Le DRM face à l’émergence du cloud
Le schéma classique du livre numérique est le suivant : un serveur télécharge dans son
intégralité du contenu vers un terminal de lecture qui n’est pas nécessairement connecté à
Internet. Dans le modèle de la lecture en cloud, le serveur de contenus est connecté en
permanence au terminal via Internet et le contenu est téléchargé progressivement.
Il existe deux façons de protéger les contenus lus en cloud :
-
envoyer le contenu en langage XML, avec une protection écran par écran, ou chapitre
par chapitre ;
-
envoyer des images de fichiers jpeg (DRM par capture d’écran). Les éventuels pirates
doivent alors récupérer chaque image, les faire passer par un système de
reconnaissance des caractères (OCR) puis les assembler afin d’obtenir le contenu
intégral.
Le DRM pour les contenus autres que les publications
Depuis 2007, le téléchargement permanent de musique est dénué de DRM. Il en est
aujourd’hui de même pour les téléchargements sur appareils mobiles.

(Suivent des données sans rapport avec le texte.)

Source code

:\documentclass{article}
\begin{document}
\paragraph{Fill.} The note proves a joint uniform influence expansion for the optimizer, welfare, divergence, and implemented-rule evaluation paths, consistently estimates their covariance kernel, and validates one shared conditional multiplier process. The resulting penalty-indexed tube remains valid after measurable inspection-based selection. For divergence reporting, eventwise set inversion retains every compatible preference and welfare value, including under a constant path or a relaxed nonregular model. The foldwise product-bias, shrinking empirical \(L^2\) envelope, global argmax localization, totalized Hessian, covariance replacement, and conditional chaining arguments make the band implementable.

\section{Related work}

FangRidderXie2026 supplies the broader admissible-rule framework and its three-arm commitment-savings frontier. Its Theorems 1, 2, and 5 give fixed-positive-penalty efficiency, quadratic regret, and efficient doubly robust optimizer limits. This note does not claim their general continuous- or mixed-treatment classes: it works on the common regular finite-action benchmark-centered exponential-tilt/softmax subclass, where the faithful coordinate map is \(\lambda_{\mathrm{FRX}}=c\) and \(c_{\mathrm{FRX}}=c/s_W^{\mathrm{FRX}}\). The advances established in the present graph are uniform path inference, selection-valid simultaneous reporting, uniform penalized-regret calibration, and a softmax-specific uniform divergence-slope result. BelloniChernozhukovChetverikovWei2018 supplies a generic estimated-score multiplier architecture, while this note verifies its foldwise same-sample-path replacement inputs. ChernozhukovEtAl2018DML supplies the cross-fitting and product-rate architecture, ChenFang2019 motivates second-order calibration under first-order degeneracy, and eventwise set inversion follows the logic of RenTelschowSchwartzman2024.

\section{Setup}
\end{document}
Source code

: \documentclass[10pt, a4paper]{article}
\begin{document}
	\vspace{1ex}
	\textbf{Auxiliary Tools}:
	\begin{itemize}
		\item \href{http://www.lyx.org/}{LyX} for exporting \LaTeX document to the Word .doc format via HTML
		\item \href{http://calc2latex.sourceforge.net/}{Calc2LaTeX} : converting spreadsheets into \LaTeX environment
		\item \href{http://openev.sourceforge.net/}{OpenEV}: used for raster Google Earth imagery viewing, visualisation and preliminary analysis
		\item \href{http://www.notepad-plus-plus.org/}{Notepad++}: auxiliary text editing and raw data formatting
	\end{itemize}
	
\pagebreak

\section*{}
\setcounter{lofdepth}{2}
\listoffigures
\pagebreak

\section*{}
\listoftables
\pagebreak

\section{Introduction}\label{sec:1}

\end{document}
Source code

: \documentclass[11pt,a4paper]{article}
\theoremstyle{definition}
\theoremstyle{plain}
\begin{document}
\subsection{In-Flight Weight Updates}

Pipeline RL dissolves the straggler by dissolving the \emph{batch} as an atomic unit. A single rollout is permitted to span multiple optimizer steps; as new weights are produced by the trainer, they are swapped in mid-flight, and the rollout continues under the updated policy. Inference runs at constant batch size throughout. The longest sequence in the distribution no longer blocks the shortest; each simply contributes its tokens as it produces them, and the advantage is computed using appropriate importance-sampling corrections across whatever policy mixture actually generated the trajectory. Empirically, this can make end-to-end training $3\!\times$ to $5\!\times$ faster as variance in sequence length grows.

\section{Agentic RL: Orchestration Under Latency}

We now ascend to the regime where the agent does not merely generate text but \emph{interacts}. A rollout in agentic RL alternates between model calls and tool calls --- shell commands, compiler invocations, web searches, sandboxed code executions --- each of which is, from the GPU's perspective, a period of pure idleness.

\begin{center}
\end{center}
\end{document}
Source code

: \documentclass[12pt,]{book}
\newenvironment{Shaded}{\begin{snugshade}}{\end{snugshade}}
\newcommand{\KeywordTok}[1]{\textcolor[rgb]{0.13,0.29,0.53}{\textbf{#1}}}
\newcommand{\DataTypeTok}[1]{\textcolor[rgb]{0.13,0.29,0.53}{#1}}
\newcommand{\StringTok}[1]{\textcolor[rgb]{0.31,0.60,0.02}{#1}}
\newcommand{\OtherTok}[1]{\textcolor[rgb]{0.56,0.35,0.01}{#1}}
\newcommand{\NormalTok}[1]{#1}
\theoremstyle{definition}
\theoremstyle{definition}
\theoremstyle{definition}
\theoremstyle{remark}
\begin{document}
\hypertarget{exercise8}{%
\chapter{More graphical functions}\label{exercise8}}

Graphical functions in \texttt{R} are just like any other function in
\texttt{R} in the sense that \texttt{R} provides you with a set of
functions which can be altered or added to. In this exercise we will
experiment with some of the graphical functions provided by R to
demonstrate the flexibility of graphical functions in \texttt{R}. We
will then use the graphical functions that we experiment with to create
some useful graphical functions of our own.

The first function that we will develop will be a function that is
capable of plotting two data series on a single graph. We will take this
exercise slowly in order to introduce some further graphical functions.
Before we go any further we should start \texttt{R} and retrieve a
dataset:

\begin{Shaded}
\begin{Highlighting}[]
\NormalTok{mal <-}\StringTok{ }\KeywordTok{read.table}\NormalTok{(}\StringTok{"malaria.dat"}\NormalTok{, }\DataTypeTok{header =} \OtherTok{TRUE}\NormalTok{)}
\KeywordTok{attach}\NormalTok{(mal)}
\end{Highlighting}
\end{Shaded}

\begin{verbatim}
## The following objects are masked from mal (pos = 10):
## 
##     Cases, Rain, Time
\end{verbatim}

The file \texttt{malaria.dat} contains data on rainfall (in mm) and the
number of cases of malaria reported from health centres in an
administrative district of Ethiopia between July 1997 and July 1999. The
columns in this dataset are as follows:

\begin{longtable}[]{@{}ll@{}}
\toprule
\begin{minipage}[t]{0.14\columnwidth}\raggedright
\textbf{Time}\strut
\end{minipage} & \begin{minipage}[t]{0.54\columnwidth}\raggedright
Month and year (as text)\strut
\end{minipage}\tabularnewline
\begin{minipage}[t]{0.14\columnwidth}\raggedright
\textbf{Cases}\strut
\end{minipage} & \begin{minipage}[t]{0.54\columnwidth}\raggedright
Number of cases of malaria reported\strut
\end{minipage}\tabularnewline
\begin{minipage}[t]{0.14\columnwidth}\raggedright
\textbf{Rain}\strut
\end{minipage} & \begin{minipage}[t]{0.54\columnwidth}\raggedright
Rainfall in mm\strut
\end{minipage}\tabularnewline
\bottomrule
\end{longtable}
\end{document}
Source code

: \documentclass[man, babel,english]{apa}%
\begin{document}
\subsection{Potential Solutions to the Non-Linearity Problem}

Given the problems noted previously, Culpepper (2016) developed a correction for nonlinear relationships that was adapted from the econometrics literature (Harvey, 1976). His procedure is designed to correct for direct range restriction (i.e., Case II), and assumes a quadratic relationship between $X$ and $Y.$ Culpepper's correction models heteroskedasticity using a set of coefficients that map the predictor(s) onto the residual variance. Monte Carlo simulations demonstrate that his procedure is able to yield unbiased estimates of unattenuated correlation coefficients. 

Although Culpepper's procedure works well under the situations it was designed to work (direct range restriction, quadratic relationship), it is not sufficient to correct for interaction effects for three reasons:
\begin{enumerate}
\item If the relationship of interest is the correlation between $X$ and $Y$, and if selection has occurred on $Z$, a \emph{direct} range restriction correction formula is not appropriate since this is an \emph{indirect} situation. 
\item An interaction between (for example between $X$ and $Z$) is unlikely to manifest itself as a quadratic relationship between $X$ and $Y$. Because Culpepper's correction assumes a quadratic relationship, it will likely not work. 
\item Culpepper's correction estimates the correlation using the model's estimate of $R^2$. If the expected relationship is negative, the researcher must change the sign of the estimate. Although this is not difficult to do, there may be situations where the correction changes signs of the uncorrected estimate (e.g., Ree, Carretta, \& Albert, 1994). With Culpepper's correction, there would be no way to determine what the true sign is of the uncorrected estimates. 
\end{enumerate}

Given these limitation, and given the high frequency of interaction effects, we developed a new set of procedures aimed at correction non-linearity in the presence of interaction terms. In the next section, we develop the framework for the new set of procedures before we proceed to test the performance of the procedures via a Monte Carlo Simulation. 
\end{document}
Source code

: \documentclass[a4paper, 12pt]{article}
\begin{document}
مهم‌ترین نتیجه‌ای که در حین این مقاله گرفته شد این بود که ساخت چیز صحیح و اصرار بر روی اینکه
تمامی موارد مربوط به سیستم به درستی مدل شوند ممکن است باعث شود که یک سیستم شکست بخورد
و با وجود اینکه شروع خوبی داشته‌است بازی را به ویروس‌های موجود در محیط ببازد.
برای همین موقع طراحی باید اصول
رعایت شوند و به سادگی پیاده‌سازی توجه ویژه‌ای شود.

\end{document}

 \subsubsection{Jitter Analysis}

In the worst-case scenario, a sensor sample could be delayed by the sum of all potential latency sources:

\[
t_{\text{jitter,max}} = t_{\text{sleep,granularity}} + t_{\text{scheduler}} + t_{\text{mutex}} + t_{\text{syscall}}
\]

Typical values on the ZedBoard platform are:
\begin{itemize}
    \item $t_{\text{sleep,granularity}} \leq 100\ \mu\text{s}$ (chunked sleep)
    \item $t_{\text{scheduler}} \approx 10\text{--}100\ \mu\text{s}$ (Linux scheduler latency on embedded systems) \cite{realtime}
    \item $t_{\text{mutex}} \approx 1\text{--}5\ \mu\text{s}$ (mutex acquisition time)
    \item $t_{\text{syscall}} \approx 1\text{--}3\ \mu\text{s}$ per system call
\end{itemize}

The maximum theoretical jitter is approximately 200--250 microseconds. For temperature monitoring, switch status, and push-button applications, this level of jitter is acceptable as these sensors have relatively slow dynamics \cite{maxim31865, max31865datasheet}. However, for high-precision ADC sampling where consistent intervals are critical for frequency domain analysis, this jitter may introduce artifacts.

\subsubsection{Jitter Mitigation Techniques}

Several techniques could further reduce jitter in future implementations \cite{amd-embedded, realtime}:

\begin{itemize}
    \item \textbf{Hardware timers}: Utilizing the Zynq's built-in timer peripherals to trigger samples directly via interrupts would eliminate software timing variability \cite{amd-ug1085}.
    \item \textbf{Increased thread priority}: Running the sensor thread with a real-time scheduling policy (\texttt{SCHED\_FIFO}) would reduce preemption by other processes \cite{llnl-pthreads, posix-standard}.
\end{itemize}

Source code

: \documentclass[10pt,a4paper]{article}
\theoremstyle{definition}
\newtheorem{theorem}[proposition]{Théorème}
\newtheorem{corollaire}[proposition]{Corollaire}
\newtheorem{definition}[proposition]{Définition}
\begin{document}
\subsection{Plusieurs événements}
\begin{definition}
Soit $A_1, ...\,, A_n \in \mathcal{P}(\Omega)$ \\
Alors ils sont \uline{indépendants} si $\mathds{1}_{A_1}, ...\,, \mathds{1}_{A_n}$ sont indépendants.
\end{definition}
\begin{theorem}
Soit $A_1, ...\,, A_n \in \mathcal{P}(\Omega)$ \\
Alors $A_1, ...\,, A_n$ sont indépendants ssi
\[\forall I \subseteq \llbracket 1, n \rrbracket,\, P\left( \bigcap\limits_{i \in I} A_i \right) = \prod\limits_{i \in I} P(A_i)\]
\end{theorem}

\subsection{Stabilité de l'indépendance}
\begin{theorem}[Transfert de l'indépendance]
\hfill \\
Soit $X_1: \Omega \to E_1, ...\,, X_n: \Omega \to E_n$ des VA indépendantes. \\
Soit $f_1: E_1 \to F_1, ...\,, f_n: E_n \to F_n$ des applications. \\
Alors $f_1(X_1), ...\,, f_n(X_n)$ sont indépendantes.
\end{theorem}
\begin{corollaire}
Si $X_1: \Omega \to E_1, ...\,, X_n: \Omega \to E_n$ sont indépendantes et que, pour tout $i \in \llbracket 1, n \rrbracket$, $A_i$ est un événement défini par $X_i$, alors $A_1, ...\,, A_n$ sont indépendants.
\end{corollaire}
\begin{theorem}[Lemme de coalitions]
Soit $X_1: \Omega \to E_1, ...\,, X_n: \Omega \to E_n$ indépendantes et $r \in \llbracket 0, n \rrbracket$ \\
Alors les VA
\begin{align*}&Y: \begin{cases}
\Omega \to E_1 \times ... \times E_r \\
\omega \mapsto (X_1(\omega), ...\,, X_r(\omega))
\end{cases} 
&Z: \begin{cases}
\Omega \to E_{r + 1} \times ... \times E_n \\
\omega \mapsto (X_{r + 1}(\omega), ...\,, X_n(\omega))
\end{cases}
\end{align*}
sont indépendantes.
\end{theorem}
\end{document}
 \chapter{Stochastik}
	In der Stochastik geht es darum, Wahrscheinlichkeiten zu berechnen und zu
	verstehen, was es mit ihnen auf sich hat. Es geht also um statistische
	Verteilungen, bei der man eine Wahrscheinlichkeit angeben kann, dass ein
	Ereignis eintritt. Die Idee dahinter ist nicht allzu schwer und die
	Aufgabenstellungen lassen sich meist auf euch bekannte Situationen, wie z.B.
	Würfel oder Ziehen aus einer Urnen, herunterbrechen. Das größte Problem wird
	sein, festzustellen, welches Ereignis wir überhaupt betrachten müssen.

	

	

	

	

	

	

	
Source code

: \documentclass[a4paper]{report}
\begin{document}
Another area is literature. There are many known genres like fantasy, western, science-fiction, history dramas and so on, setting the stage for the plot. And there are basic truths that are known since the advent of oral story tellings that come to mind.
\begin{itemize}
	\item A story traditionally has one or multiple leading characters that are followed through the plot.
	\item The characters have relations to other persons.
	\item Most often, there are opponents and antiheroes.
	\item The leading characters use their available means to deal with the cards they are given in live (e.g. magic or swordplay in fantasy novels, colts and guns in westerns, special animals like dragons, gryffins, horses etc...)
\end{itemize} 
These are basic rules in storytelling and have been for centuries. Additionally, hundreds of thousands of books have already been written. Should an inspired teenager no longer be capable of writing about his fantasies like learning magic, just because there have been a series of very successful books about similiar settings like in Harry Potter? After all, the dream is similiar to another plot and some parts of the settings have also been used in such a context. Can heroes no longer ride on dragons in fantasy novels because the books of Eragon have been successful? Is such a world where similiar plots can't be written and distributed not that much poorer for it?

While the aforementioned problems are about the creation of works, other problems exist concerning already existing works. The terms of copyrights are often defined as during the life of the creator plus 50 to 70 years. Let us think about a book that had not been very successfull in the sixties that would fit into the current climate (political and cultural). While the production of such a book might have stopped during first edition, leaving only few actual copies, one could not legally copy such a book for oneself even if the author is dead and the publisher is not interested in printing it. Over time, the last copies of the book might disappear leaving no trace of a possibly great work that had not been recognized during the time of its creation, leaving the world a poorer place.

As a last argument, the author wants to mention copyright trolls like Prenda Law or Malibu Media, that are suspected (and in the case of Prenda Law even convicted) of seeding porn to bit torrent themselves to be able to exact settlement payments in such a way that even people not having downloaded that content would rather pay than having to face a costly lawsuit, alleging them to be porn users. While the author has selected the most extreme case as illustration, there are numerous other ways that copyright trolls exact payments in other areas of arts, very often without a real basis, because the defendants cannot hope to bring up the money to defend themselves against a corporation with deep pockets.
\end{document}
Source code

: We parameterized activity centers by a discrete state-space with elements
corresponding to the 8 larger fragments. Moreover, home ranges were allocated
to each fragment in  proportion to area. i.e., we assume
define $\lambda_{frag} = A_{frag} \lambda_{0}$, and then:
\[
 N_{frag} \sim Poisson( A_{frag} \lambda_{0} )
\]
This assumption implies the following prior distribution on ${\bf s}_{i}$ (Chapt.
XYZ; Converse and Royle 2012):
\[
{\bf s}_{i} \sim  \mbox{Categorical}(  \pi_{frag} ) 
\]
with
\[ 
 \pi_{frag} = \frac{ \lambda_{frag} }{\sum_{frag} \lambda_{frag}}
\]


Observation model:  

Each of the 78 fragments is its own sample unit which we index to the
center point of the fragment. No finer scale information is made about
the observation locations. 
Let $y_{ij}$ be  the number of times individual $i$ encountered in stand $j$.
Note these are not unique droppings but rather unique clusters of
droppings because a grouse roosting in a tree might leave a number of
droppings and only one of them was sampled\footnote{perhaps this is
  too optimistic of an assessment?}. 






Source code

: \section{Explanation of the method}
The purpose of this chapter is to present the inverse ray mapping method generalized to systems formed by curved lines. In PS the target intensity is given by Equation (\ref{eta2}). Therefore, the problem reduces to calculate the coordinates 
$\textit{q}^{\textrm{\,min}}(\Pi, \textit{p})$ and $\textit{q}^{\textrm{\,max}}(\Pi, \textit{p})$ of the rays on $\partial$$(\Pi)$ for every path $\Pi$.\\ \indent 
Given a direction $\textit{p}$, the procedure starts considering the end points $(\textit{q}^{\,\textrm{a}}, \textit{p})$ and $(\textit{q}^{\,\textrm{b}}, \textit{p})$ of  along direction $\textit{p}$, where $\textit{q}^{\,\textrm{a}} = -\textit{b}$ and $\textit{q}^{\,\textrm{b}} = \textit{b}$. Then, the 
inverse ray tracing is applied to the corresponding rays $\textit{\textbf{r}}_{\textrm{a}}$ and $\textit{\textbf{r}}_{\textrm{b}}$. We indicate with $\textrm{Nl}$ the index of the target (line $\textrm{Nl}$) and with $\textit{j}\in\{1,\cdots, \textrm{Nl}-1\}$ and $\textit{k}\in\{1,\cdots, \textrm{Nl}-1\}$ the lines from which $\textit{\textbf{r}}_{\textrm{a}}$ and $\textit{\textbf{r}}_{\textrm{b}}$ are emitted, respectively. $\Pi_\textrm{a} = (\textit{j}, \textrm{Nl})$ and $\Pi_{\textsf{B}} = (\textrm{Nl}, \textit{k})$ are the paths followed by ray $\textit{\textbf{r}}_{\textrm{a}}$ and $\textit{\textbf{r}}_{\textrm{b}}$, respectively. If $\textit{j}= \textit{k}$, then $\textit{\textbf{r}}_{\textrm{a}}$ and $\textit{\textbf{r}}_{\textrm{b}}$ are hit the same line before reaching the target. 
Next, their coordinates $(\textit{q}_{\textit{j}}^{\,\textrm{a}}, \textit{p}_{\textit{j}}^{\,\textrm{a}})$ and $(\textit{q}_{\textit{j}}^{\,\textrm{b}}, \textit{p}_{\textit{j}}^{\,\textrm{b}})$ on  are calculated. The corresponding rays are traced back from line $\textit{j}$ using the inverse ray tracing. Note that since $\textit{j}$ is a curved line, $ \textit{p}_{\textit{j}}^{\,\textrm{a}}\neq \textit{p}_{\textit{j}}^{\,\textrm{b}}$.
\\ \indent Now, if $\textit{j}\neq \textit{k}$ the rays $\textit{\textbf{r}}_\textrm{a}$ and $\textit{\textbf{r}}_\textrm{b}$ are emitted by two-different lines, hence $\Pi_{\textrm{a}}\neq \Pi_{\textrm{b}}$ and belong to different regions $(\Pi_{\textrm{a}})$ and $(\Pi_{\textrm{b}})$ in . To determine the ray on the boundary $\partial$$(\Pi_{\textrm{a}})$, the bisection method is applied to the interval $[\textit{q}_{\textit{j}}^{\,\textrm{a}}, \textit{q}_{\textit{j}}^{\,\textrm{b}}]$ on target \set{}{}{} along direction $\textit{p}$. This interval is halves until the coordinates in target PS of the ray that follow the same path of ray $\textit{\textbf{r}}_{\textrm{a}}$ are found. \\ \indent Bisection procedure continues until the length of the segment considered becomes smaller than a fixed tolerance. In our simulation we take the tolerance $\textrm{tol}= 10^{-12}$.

Et pour cause, toutes
les tentatives de protection des fichiers sur CD ont échoué. Les systèmes comme Spotify ou
Deezer utilisent le cryptage par streaming, qui permet un mode d’écoute hors ligne (la
musique étant enregistrée sur l’appareil d’écoute).
Concernant la vidéo (DVD, Blue Ray, streaming), tous les systèmes utilisent un DRM. C’est
d’ailleurs dans ce domaine que la technologie DRM est à la fois la plus intensément utilisée
et la plus évoluée.
Enfin, la situation est très variée pour ce qui est des jeux vidéo, allant d’une protection très
renforcée à aucune protection (ce dernier cas étant souvent un argument de vente pour les
joueurs !). Contrairement aux préoccupations qui ont cours dans le secteur de l’édition,
l’enjeu pour les créateurs des jeux consiste à générer un maximum de revenus durant les
premières semaines qui suivent le lancement d’un jeu.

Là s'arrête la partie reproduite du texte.